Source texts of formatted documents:
-*-*-

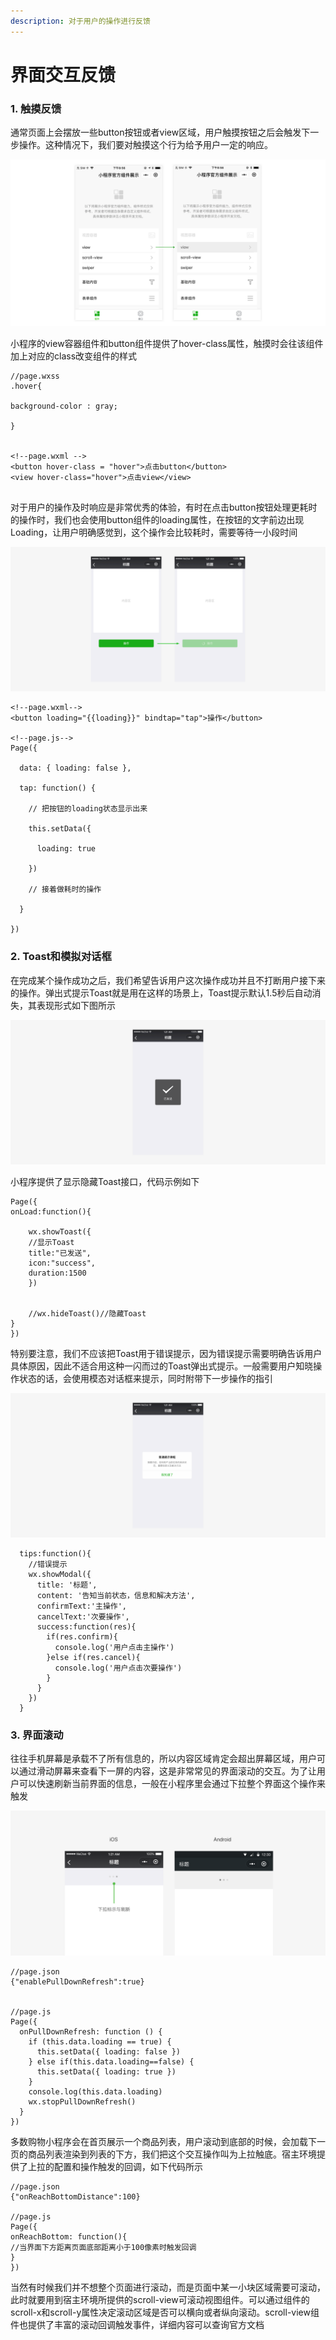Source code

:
 ```yaml
---
description: 对于用户的操作进行反馈
---
```


# 界面交互反馈

### 1. 触摸反馈

通常页面上会摆放一些button按钮或者view区域，用户触摸按钮之后会触发下一步操作。这种情况下，我们要对触摸这个行为给予用户一定的响应。

![&#x89E6;&#x6478;&#x533A;&#x57DF;&#x5E95;&#x8272;&#x53D8;&#x6210;&#x7070;&#x8272;](../.gitbook/assets/image%20%2818%29.png)

小程序的view容器组件和button组件提供了hover-class属性，触摸时会往该组件加上对应的class改变组件的样式

```text
//page.wxss
.hover{

background-color : gray;

}


<!--page.wxml -->
<button hover-class = "hover">点击button</button>
<view hover-class="hover">点击view</view>


```

对于用户的操作及时响应是非常优秀的体验，有时在点击button按钮处理更耗时的操作时，我们也会使用button组件的loading属性，在按钮的文字前边出现Loading，让用户明确感觉到，这个操作会比较耗时，需要等待一小段时间

![button&#x6587;&#x5B57;&#x524D;&#x51FA;&#x73B0;loading](../.gitbook/assets/image%20%2825%29.png)

```text
<!--page.wxml-->
<button loading="{{loading}}" bindtap="tap">操作</button>

<!--page.js-->
Page({

  data: { loading: false },

  tap: function() {

    // 把按钮的loading状态显示出来

    this.setData({

      loading: true

    })

    // 接着做耗时的操作

  }

})
```

### 2. Toast和模拟对话框

在完成某个操作成功之后，我们希望告诉用户这次操作成功并且不打断用户接下来的操作。弹出式提示Toast就是用在这样的场景上，Toast提示默认1.5秒后自动消失，其表现形式如下图所示

![Toast&#x5F39;&#x51FA;&#x63D0;&#x793A;](../.gitbook/assets/image%20%286%29.png)

小程序提供了显示隐藏Toast接口，代码示例如下

```text
Page({
onLoad:function(){

    wx.showToast({
    //显示Toast
    title:"已发送",
    icon:"success",
    duration:1500
    })
    
    
    //wx.hideToast()//隐藏Toast
}
})
```

特别要注意，我们不应该把Toast用于错误提示，因为错误提示需要明确告诉用户具体原因，因此不适合用这种一闪而过的Toast弹出式提示。一般需要用户知晓操作状态的话，会使用模态对话框来提示，同时附带下一步操作的指引

![](../.gitbook/assets/image%20%2824%29.png)

```text
  tips:function(){
    //错误提示
    wx.showModal({
      title: '标题',
      content: '告知当前状态，信息和解决方法',
      confirmText:'主操作',
      cancelText:'次要操作',
      success:function(res){
        if(res.confirm){
          console.log('用户点击主操作')
        }else if(res.cancel){
          console.log('用户点击次要操作')
        }
      }
    })
  }
```

### 3. 界面滚动

往往手机屏幕是承载不了所有信息的，所以内容区域肯定会超出屏幕区域，用户可以通过滑动屏幕来查看下一屏的内容，这是非常常见的界面滚动的交互。为了让用户可以快速刷新当前界面的信息，一般在小程序里会通过下拉整个界面这个操作来触发

![&#x4E0B;&#x62C9;&#x5237;&#x65B0;](../.gitbook/assets/image%20%2815%29.png)

```text
//page.json
{"enablePullDownRefresh":true}


//page.js
Page({
  onPullDownRefresh: function () {
    if (this.data.loading == true) {
      this.setData({ loading: false })
    } else if(this.data.loading==false) {
      this.setData({ loading: true })
    }
    console.log(this.data.loading)
    wx.stopPullDownRefresh()
  }
})
```

多数购物小程序会在首页展示一个商品列表，用户滚动到底部的时候，会加载下一页的商品列表渲染到列表的下方，我们把这个交互操作叫为上拉触底。宿主环境提供了上拉的配置和操作触发的回调，如下代码所示

```text
//page.json
{"onReachBottomDistance":100}

//page.js
Page({
onReachBottom: function(){
//当界面下方距离页面底部距离小于100像素时触发回调
}
})
```

当然有时候我们并不想整个页面进行滚动，而是页面中某一小块区域需要可滚动，此时就要用到宿主环境所提供的scroll-view可滚动视图组件。可以通过组件的scroll-x和scroll-y属性决定滚动区域是否可以横向或者纵向滚动。scroll-view组件也提供了丰富的滚动回调触发事件，详细内容可以查询官方文档

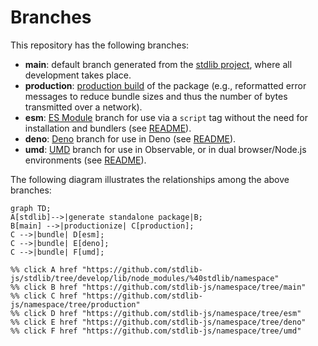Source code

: <!--

@license Apache-2.0

Copyright (c) 2022 The Stdlib Authors.

Licensed under the Apache License, Version 2.0 (the "License");
you may not use this file except in compliance with the License.
You may obtain a copy of the License at

    http://www.apache.org/licenses/LICENSE-2.0

Unless required by applicable law or agreed to in writing, software
distributed under the License is distributed on an "AS IS" BASIS,
WITHOUT WARRANTIES OR CONDITIONS OF ANY KIND, either express or implied.
See the License for the specific language governing permissions and
limitations under the License.

-->

# Branches

This repository has the following branches:

-   **main**: default branch generated from the [stdlib project][stdlib-url], where all development takes place.
-   **production**: [production build][production-url] of the package (e.g., reformatted error messages to reduce bundle sizes and thus the number of bytes transmitted over a network).
-   **esm**: [ES Module][esm-url] branch for use via a `script` tag without the need for installation and bundlers (see [README][esm-readme]).
-   **deno**: [Deno][deno-url] branch for use in Deno (see [README][deno-readme]).
-   **umd**: [UMD][umd-url] branch for use in Observable, or in dual browser/Node.js environments (see [README][umd-readme]).

The following diagram illustrates the relationships among the above branches:

```mermaid
graph TD;
A[stdlib]-->|generate standalone package|B;
B[main] -->|productionize| C[production];
C -->|bundle| D[esm];
C -->|bundle| E[deno];
C -->|bundle| F[umd];

%% click A href "https://github.com/stdlib-js/stdlib/tree/develop/lib/node_modules/%40stdlib/namespace"
%% click B href "https://github.com/stdlib-js/namespace/tree/main"
%% click C href "https://github.com/stdlib-js/namespace/tree/production"
%% click D href "https://github.com/stdlib-js/namespace/tree/esm"
%% click E href "https://github.com/stdlib-js/namespace/tree/deno"
%% click F href "https://github.com/stdlib-js/namespace/tree/umd"
```

[stdlib-url]: https://github.com/stdlib-js/stdlib/tree/develop/lib/node_modules/%40stdlib/namespace
[production-url]: https://github.com/stdlib-js/namespace/tree/production
[deno-url]: https://github.com/stdlib-js/namespace/tree/deno
[deno-readme]: https://github.com/stdlib-js/namespace/blob/deno/README.md
[umd-url]: https://github.com/stdlib-js/namespace/tree/umd
[umd-readme]: https://github.com/stdlib-js/namespace/blob/umd/README.md
[esm-url]: https://github.com/stdlib-js/namespace/tree/esm
[esm-readme]: https://github.com/stdlib-js/namespace/blob/esm/README.md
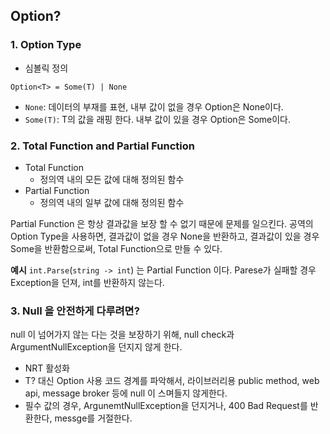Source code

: ﻿## Option?

### 1. Option Type

- 심볼릭 정의
```
Option<T> = Some(T) | None
```
- `None`: 데이터의 부재를 표현, 내부 값이 없을 경우 Option은 None이다.
- `Some(T)`: T의 값을 래핑 한다. 내부 값이 있을 경우 Option은 Some이다.

### 2. Total Function and Partial Function

- Total Function 
  - 정의역 내의 모든 값에 대해 정의된 함수
- Partial Function
  - 정의역 내의 일부 값에 대해 정의된 함수

Partial Function 은 항상 결과값을 보장 할 수 없기 때문에 문제를 일으킨다.
공역의 Option Type을 사용하면, 결과값이 없을 경우 None을 반환하고, 결과값이 있을 경우 Some을 반환함으로써, Total Function으로 만들 수 있다.

**예시**
`int.Parse`(`string -> int`) 는 Partial Function 이다. Parese가 실패할 경우 Exception을 던져, int를 반환하지 않는다.

### 3. Null 을 안전하게 다루려면?
null 이 넘어가지 않는 다는 것을 보장하기 위해, null check과 ArgumentNullException을 던지지 않게 한다.
- NRT 활성화
- T? 대신 Option<T> 사용
코드 경계를 파악해서, 라이브러리용 public method, web api, message broker 등에 null 이 스며들지 않게한다.
- 필수 값의 경우, ArgunemtNullException을 던지거나, 400 Bad Request를 반환한다, messge를 거절한다.
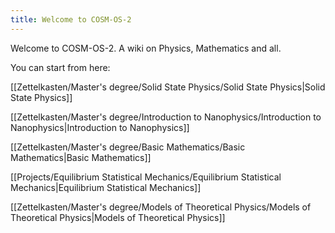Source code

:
 ```yaml
---
title: Welcome to COSM-OS-2
---
```

Welcome to COSM-OS-2.
A wiki on Physics, Mathematics and all.

You can start from here:

[[Zettelkasten/Master's degree/Solid State Physics/Solid State Physics|Solid State Physics]]

[[Zettelkasten/Master's degree/Introduction to Nanophysics/Introduction to Nanophysics|Introduction to Nanophysics]]

[[Zettelkasten/Master's degree/Basic Mathematics/Basic Mathematics|Basic Mathematics]]

[[Projects/Equilibrium Statistical Mechanics/Equilibrium Statistical Mechanics|Equilibrium Statistical Mechanics]]

[[Zettelkasten/Master's degree/Models of Theoretical Physics/Models of Theoretical Physics|Models of Theoretical Physics]]

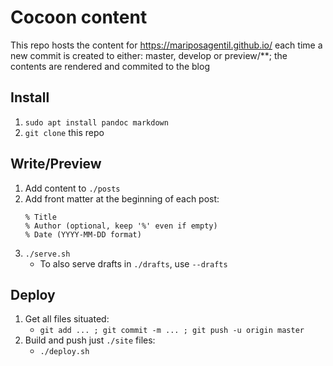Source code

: # Cocoon content
This repo hosts the content for https://mariposagentil.github.io/ each time a new commit is created to either: master, develop or preview/**; the contents are rendered and commited to the blog

## Install

1. `sudo apt install pandoc markdown`
1. `git clone` this repo

## Write/Preview

1. Add content to `./posts`
1. Add front matter at the beginning of each post:
    ```
    % Title
    % Author (optional, keep '%' even if empty)
    % Date (YYYY-MM-DD format)
    ```
1. `./serve.sh`
    - To also serve drafts in `./drafts`, use `--drafts`

## Deploy

1. Get all files situated:
    - `git add ... ; git commit -m ... ; git push -u origin master`
3. Build and push just `./site` files:
    - `./deploy.sh`


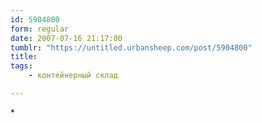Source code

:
 ```yaml
---
id: 5904800
form: regular
date: 2007-07-16 21:17:00
tumblr: "https://untitled.urbansheep.com/post/5904800"
title:
tags:
    - контейнерный склад

---
```


<p>*</p>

-*-*-

Return each line in the records that holds the string "commit".

This repo hosts the content for https://mariposagentil.github.io/ each time a new commit is created to either: master, develop or preview/**; the contents are rendered and commited to the blog
    - `git add ... ; git commit -m ... ; git push -u origin master`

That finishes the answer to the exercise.